A conc. cell occurs with the same half reactions for both the
anode and cathode and depends on a difference in conc. in
the two half cells.
For a conc. cell the reaction always goes in the direction of conc.
to dilute for the reaction. The reaction runs in the direction to equalize
the conc. of involved substances in solution until E_cell is zero.
The E_cell has to be positive. The E^o will be zero, since the two
half cells are the same.
Here's the Nernst eqn for a conc. cell:
0.0592 V
E = E^o - (--------------)*log(Q)
n
Since the half-reactions for the anode and cathode are the same the
E^o = 0 and we get,
0.0592 V
E = - (--------------)*log(Q)
n
A conc. cell will be a voltaic cell (spontaneous, E>0) only if log(Q) is
negative since there's a negative sign in the eqn. For this to occur
Q < 1 (log of a number < 1 is negative). This means the conc. soln
will be on the reactant side and the dilute soln will be on the product
side. That way you get the following for Q,
dilute
Q = ----------
conc
Since the conc. of the dilute soln is less than the conc of the conc.

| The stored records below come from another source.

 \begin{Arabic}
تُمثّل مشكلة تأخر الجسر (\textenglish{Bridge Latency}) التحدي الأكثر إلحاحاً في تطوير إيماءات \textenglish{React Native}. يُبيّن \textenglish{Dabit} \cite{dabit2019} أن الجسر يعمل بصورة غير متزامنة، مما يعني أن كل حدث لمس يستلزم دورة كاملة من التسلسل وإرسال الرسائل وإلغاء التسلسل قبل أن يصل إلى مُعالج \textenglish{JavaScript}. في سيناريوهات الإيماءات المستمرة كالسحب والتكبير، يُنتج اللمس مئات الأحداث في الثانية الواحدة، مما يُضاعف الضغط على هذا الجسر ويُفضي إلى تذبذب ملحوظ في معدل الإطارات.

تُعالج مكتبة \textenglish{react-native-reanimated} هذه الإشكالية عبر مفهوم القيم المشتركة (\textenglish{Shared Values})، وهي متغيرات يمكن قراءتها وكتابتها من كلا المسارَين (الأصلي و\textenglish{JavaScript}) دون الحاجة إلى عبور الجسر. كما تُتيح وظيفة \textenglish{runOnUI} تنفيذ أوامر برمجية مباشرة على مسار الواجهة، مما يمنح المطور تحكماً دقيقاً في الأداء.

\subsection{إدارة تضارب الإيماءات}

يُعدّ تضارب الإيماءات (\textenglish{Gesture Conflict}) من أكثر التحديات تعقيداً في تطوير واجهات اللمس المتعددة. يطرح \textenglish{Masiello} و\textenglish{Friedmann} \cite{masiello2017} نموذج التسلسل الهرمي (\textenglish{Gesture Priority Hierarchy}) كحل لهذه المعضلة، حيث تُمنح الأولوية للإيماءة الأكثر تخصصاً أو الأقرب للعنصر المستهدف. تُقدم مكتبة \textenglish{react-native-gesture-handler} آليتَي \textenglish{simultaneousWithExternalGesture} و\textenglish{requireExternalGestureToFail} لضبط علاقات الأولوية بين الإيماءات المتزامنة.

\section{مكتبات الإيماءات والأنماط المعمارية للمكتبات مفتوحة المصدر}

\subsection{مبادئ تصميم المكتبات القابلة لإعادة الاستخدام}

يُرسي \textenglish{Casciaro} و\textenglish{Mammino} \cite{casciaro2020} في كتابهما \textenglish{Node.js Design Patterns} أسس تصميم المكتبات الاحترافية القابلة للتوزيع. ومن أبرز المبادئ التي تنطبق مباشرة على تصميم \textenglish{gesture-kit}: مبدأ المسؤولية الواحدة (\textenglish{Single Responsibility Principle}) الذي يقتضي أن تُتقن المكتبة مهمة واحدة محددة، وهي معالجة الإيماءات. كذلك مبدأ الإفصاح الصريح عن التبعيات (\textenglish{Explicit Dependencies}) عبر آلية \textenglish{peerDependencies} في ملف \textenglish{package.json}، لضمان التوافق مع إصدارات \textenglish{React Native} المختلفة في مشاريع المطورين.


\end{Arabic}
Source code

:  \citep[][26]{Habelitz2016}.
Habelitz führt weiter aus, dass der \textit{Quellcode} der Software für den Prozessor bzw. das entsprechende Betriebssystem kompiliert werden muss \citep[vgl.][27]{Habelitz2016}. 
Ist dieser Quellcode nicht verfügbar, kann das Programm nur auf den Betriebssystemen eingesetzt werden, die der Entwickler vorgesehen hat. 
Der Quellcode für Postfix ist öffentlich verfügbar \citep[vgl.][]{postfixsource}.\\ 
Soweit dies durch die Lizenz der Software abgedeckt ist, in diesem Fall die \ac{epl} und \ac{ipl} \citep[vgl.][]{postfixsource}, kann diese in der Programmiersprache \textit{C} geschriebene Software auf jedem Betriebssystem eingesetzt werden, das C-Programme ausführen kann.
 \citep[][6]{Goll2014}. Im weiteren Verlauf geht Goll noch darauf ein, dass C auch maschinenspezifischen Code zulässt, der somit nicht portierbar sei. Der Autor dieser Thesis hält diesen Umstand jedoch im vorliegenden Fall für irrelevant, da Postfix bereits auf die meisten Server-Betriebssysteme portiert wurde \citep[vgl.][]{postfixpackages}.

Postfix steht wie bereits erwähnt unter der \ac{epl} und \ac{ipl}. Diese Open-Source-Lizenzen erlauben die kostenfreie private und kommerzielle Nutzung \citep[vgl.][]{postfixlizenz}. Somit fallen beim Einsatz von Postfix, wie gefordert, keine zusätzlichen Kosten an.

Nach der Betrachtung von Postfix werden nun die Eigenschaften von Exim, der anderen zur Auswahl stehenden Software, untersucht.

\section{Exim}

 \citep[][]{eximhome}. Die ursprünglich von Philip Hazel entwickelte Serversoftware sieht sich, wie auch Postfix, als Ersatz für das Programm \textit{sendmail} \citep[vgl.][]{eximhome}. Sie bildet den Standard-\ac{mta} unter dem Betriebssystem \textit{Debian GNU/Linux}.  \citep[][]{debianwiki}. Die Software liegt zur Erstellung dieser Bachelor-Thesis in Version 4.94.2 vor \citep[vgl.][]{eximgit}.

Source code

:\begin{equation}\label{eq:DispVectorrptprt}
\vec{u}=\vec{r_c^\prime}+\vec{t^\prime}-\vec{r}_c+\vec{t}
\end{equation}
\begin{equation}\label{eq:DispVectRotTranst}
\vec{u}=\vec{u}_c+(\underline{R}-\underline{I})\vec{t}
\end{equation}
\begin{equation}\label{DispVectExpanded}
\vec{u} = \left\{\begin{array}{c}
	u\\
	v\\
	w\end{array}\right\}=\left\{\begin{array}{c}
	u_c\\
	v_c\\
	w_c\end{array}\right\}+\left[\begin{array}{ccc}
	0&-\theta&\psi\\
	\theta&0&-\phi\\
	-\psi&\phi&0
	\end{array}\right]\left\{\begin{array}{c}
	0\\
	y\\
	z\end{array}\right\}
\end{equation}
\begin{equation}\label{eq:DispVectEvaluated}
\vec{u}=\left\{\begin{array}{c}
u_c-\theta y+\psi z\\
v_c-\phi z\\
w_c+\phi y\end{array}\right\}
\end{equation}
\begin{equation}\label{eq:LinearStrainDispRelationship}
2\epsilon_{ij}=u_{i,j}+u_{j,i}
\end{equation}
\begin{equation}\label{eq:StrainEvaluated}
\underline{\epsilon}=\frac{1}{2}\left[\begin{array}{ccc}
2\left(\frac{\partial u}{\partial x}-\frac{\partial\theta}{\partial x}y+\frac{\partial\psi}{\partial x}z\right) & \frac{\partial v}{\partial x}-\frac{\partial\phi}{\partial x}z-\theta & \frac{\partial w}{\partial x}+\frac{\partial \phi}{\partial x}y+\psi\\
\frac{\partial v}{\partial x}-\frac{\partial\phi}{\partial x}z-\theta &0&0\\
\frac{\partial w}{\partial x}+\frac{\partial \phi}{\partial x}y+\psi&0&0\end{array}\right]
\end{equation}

soln the Q < 1. That means the more dilute soln will always be in
the numerator.
For this question you're given the following half reaction:
AgCl(s) + e- ----> Ag(s) + Cl^-(aq) E^o = +0.22V
You use this as both the reduction and oxidation reaction. Then
you add them together to get the overall reaction,
AgCl(s) + e- ----> Ag(s) + Cl^-( aq, dilute) E^o = +0.22V
Ag(s) + Cl^-( aq, conc) ----> AgCl(s) + e- E^o = +0.22V
--------------------------------------------------------------
Cl^- (aq, conc) ----> Cl^- (aq, dilute)
Based on this the reduction reaction is the more dilute soln. That
would be the cathode in this case.
Part (b): E^o(cell) = E^o(reduction) - E^o(oxidation), where these
are both reduction potentials from a table of red. pot.
Since, E^o(reduction) = E^o(oxidation),
E^o(cell) = 0 (as I mentioned above).
Part (c) has an error. They have the following eqn. for E(cell),
0.0592 V [Cl^-, dilute]
E = - (--------------)*log(-----------------)
n [Cl^-, conc]
0.0592 V 0.0150
E = - (--------------)*log(-----------)
1 2.55
0.0592 V
E = - (--------------)*(-2.2304) = + 0.13204 V = + 0.132 V
1
The solutions manual has it set up correctly but made a mistake
with the sign for E(cell).
d) As the cell runs the [Cl^-] in the anode compartment dec.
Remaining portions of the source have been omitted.